- Opening Delimiter -

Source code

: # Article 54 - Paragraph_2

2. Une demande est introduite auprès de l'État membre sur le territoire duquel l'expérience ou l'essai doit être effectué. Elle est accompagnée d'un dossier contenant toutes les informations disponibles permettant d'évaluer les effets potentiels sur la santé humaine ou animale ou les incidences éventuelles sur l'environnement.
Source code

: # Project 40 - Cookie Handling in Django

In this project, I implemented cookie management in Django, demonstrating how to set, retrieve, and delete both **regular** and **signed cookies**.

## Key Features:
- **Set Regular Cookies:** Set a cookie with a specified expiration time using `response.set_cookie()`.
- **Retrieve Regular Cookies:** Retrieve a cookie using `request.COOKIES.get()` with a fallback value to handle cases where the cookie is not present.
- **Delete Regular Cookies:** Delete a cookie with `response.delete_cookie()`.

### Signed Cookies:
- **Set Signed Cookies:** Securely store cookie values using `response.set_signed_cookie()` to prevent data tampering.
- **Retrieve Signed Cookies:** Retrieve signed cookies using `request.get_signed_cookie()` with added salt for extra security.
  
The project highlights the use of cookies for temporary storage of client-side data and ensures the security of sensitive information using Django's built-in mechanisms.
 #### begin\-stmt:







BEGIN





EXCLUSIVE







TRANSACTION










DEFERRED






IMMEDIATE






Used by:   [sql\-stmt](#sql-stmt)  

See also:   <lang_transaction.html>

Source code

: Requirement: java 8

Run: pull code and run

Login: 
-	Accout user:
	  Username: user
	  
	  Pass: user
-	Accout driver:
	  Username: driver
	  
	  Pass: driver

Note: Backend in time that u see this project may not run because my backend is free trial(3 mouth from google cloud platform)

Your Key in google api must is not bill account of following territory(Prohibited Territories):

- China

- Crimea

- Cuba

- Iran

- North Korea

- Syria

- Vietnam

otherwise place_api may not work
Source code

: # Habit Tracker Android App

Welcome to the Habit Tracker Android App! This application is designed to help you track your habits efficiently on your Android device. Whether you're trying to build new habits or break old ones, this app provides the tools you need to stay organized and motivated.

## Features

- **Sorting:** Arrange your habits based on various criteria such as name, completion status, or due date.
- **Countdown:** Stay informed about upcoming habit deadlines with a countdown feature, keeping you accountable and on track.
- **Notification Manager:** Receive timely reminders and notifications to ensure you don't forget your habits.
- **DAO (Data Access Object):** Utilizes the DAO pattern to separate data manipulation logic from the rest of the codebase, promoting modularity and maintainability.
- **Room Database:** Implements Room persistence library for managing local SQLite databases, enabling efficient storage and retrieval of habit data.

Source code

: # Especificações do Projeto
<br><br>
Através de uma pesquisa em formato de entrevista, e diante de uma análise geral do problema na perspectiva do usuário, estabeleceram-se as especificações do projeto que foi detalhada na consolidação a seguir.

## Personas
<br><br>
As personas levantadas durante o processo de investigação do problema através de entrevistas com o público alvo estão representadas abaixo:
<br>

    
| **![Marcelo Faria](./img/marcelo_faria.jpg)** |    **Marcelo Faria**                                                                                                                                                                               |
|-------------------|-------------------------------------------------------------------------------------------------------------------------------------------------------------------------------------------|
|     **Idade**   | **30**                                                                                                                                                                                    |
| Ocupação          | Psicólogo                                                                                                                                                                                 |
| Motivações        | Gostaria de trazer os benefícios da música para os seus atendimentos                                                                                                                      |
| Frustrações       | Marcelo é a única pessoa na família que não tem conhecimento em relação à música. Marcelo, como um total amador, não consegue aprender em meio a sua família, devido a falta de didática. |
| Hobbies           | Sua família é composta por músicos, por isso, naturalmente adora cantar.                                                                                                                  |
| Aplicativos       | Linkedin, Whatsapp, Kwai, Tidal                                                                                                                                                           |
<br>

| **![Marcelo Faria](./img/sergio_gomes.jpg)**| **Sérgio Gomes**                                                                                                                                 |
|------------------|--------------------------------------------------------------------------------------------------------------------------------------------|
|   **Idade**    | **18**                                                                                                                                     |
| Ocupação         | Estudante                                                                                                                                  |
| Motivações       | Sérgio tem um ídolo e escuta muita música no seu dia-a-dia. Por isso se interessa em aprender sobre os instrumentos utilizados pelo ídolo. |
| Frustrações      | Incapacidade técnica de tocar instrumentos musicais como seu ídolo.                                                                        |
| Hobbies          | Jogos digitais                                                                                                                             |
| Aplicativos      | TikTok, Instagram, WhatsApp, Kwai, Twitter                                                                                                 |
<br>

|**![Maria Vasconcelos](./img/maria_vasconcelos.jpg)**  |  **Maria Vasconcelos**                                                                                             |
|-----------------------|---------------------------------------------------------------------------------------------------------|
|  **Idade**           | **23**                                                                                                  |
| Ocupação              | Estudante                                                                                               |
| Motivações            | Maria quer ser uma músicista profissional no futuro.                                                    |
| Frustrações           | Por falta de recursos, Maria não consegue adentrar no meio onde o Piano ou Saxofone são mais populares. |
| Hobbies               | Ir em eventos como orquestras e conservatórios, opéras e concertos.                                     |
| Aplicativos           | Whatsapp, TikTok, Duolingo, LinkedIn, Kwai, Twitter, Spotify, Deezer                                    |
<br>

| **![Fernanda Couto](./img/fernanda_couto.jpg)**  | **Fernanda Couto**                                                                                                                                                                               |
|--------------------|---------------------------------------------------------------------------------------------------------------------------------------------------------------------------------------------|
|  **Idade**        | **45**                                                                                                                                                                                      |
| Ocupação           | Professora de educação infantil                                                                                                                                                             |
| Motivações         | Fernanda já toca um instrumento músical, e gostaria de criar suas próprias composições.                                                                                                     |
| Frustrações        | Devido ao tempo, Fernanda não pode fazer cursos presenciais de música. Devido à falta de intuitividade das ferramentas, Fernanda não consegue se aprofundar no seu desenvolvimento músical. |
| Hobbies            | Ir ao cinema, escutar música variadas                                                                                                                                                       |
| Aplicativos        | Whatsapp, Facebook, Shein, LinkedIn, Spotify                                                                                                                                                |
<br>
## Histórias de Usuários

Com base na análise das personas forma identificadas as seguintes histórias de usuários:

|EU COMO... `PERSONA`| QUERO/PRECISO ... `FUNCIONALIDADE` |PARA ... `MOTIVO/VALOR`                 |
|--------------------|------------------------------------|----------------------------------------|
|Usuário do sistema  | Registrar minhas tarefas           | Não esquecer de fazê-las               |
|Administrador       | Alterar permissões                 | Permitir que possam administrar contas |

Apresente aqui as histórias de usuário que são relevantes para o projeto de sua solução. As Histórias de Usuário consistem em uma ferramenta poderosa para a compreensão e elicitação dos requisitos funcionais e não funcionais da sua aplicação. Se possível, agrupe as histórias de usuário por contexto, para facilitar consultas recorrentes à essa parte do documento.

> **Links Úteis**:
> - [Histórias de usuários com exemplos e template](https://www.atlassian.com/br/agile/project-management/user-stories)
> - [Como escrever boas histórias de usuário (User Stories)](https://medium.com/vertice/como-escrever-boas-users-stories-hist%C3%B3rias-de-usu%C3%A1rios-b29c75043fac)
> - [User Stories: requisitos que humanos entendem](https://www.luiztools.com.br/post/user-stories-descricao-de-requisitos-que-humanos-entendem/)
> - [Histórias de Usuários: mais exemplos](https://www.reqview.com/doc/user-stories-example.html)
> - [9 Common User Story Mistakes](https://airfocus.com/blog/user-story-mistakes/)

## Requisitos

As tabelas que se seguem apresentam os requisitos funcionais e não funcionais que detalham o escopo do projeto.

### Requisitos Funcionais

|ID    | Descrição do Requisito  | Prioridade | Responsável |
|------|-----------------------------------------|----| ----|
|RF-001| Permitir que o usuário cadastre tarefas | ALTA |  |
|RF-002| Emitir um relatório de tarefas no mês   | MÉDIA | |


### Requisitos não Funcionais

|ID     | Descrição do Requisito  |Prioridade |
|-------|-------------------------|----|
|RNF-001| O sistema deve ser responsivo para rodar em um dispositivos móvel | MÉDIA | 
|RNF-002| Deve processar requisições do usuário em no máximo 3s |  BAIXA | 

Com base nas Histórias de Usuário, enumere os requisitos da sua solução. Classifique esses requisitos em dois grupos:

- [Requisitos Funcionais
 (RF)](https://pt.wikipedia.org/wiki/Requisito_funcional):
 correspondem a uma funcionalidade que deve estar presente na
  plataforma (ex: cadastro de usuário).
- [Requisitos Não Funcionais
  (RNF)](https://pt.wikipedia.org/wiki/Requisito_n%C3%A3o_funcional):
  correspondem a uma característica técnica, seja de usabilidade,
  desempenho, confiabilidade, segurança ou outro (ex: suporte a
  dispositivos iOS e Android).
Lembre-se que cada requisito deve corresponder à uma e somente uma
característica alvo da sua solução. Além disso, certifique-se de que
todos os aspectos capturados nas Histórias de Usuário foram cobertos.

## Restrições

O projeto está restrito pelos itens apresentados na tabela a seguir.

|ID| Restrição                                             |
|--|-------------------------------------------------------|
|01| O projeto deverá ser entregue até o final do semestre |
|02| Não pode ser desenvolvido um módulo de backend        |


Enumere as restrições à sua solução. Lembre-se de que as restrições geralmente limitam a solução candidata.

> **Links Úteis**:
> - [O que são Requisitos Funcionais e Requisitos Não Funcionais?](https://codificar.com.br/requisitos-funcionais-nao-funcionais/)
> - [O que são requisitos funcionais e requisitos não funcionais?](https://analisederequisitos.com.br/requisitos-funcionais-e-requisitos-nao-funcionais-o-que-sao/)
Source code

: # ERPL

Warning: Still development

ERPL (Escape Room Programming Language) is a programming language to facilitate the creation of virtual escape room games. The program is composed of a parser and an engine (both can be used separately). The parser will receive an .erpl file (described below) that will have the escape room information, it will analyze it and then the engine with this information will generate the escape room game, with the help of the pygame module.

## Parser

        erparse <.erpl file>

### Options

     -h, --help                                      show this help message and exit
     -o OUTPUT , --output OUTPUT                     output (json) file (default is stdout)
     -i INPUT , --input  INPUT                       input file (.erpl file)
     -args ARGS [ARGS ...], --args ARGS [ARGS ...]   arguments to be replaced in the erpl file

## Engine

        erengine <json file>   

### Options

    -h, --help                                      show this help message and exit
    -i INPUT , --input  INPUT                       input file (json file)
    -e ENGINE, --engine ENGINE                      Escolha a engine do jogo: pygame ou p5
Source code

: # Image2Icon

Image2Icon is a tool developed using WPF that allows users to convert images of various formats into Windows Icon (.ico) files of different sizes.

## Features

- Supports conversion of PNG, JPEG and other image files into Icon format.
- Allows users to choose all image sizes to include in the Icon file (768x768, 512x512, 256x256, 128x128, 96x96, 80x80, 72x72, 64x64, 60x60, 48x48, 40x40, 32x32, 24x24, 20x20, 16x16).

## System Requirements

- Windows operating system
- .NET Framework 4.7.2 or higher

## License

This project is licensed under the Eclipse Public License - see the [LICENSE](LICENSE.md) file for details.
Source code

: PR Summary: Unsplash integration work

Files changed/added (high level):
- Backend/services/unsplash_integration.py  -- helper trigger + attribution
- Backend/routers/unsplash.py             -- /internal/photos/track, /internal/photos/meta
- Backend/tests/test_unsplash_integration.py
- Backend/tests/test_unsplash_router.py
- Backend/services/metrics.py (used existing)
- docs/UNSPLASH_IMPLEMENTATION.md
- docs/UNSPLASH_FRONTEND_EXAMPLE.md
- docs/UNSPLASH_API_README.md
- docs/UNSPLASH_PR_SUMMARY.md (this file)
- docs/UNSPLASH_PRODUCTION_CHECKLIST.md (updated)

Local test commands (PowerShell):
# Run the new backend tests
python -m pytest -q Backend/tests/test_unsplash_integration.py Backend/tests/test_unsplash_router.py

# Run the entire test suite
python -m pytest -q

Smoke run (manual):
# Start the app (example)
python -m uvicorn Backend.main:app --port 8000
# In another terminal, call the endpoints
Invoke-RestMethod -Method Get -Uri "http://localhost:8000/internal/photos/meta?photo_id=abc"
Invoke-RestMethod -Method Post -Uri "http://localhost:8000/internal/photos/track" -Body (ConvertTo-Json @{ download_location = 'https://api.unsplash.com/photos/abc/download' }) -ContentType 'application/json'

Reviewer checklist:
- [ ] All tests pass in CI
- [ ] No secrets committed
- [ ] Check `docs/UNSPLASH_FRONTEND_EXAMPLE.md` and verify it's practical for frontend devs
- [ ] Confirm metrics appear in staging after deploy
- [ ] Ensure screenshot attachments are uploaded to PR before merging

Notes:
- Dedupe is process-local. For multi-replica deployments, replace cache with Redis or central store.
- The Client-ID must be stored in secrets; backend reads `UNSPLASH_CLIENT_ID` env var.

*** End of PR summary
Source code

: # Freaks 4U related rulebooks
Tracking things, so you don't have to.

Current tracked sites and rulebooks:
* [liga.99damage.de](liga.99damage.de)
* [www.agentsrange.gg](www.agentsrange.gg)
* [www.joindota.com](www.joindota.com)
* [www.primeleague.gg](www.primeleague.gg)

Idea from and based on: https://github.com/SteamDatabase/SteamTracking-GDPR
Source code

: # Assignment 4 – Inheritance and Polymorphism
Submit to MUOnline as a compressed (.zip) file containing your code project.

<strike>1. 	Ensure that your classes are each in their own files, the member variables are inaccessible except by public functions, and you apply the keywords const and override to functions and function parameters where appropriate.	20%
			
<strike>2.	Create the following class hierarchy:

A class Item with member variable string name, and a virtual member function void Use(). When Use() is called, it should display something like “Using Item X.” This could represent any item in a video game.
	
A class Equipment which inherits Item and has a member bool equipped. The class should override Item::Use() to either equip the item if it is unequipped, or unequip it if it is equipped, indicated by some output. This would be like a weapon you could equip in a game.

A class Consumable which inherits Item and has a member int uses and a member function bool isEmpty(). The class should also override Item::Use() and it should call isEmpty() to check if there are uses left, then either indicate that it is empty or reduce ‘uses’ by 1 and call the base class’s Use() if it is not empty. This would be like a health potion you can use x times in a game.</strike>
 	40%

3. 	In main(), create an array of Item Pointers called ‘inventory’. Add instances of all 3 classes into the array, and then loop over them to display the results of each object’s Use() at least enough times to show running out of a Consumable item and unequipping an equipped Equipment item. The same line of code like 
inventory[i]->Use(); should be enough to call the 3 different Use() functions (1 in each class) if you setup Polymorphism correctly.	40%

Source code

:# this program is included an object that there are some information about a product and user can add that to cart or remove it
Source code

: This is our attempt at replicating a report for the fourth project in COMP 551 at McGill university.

- Closing Delimiter -

**Exercise requirements**
Find each line above that contains "wiki", and copy those lines.

**Response for this exercise**
 (RF)](https://pt.wikipedia.org/wiki/Requisito_funcional):
  (RNF)](https://pt.wikipedia.org/wiki/Requisito_n%C3%A3o_funcional):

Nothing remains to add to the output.